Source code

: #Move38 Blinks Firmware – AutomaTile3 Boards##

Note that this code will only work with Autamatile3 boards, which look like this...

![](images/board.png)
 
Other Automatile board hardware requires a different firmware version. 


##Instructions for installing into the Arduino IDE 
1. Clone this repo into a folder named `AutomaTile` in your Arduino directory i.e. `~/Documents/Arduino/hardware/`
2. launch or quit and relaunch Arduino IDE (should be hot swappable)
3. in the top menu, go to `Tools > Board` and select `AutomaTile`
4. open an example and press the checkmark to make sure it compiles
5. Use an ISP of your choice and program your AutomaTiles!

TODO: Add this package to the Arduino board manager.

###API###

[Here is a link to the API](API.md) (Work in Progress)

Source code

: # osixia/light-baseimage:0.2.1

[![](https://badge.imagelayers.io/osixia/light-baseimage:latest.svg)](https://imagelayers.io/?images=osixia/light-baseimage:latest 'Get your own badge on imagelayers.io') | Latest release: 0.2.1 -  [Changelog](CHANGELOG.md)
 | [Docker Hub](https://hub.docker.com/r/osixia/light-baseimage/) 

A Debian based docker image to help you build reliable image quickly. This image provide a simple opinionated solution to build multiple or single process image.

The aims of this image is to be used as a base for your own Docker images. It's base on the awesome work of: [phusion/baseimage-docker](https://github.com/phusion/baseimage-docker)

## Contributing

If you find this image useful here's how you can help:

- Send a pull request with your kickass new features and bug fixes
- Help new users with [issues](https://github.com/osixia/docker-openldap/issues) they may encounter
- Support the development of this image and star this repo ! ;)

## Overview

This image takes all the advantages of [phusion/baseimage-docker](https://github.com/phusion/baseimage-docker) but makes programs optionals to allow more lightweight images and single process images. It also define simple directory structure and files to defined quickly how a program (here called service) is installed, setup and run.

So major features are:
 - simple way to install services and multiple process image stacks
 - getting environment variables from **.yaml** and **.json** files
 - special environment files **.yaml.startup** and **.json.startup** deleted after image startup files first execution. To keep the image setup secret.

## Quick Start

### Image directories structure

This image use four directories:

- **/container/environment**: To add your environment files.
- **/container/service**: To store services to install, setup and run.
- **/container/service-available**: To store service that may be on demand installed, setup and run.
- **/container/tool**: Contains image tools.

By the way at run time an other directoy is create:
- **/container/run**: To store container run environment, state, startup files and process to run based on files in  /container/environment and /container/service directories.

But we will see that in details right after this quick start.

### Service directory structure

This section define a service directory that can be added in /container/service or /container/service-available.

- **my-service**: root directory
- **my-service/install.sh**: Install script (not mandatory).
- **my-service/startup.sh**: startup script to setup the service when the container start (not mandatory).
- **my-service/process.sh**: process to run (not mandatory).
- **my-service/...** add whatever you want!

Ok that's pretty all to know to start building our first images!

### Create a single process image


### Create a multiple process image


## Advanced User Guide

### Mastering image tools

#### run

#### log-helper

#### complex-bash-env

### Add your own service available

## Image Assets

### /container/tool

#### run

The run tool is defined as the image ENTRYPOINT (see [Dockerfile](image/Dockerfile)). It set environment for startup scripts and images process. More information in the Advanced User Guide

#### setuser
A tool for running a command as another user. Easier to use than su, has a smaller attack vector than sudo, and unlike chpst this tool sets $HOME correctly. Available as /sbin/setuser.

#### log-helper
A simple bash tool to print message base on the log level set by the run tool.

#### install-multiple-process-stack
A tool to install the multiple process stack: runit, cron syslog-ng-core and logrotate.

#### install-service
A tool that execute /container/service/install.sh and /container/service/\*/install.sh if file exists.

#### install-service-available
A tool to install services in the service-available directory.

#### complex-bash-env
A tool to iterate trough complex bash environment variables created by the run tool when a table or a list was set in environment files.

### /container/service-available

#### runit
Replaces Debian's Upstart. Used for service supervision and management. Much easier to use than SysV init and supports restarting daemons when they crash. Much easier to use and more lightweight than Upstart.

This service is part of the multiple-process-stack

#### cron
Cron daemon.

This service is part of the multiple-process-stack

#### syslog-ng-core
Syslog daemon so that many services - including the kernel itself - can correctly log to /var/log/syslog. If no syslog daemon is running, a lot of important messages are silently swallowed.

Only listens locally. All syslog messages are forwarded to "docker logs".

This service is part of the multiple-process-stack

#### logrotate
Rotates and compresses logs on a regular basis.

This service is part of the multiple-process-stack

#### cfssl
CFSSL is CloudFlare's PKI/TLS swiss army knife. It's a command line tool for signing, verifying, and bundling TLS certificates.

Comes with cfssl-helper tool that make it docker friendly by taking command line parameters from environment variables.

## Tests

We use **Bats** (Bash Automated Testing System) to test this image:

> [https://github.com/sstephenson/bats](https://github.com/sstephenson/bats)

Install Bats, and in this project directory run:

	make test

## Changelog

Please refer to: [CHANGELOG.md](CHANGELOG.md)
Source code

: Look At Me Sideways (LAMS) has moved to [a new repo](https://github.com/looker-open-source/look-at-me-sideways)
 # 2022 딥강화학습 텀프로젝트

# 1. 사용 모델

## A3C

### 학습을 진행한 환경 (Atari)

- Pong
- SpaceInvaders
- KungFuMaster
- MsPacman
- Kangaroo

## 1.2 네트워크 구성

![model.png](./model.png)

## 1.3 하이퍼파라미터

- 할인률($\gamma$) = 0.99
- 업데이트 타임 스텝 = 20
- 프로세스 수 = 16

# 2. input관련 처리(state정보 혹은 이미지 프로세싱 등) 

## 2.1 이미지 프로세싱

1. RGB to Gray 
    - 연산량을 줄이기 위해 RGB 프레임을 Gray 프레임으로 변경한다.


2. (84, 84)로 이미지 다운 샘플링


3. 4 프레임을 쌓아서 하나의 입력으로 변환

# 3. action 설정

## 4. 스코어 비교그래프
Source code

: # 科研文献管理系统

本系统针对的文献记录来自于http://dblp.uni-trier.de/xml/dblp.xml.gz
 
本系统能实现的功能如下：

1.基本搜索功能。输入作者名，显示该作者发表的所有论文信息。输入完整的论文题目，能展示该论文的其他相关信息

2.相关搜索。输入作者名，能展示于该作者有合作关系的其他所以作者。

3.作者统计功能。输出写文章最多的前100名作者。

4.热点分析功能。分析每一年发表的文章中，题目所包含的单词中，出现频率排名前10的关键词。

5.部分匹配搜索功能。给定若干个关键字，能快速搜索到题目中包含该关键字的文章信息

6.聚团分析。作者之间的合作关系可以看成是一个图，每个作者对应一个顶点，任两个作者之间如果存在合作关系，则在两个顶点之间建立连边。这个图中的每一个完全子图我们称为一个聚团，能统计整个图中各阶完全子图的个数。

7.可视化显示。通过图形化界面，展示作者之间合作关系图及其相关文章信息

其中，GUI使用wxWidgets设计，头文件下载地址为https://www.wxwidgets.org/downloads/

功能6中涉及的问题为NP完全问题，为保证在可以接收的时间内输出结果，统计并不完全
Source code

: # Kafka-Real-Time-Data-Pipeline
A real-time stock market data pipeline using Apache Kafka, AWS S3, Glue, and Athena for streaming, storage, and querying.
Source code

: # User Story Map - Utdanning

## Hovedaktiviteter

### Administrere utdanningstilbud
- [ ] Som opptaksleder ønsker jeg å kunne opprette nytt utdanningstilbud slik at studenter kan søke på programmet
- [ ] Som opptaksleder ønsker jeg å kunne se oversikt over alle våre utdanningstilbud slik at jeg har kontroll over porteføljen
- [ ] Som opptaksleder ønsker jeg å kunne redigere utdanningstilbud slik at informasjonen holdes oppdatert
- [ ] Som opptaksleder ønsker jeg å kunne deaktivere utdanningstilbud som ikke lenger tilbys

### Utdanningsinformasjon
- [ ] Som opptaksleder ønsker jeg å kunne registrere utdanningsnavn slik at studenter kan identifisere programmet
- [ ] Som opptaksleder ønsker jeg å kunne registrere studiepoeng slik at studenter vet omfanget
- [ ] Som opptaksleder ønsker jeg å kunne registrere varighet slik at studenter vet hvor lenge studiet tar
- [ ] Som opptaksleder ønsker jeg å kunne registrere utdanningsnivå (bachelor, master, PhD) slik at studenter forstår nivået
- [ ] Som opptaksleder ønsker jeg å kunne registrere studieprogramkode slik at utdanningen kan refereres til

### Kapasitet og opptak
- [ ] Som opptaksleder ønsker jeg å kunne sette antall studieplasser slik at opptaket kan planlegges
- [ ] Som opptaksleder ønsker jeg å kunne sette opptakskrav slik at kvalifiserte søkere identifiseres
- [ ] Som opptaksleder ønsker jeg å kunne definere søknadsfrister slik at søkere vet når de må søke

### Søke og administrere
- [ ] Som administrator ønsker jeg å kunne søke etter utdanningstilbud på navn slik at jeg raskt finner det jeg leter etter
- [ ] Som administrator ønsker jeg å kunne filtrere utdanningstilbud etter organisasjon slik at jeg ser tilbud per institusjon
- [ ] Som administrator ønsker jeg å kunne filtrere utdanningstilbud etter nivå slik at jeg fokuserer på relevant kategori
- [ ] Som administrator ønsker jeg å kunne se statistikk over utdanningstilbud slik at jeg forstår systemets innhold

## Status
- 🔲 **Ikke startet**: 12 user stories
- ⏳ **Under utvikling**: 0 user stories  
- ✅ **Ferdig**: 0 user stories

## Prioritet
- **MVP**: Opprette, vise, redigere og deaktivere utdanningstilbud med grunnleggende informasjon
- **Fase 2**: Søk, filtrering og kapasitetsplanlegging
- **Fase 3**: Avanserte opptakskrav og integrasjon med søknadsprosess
- - - - -
EXERCISE AIM: Give again, word for word, every line of the listing above from the one with "- [ ] Som opptaksleder ønsker jeg å kunne deaktivere" to the one with "- [ ] Som opptaksleder ønsker jeg å kunne sette antall", both inclusive, and nothing beyond them.

EXERCISE OUTPUT:
- [ ] Som opptaksleder ønsker jeg å kunne deaktivere utdanningstilbud som ikke lenger tilbys

### Utdanningsinformasjon
- [ ] Som opptaksleder ønsker jeg å kunne registrere utdanningsnavn slik at studenter kan identifisere programmet
- [ ] Som opptaksleder ønsker jeg å kunne registrere studiepoeng slik at studenter vet omfanget
- [ ] Som opptaksleder ønsker jeg å kunne registrere varighet slik at studenter vet hvor lenge studiet tar
- [ ] Som opptaksleder ønsker jeg å kunne registrere utdanningsnivå (bachelor, master, PhD) slik at studenter forstår nivået
- [ ] Som opptaksleder ønsker jeg å kunne registrere studieprogramkode slik at utdanningen kan refereres til

### Kapasitet og opptak
- [ ] Som opptaksleder ønsker jeg å kunne sette antall studieplasser slik at opptaket kan planlegges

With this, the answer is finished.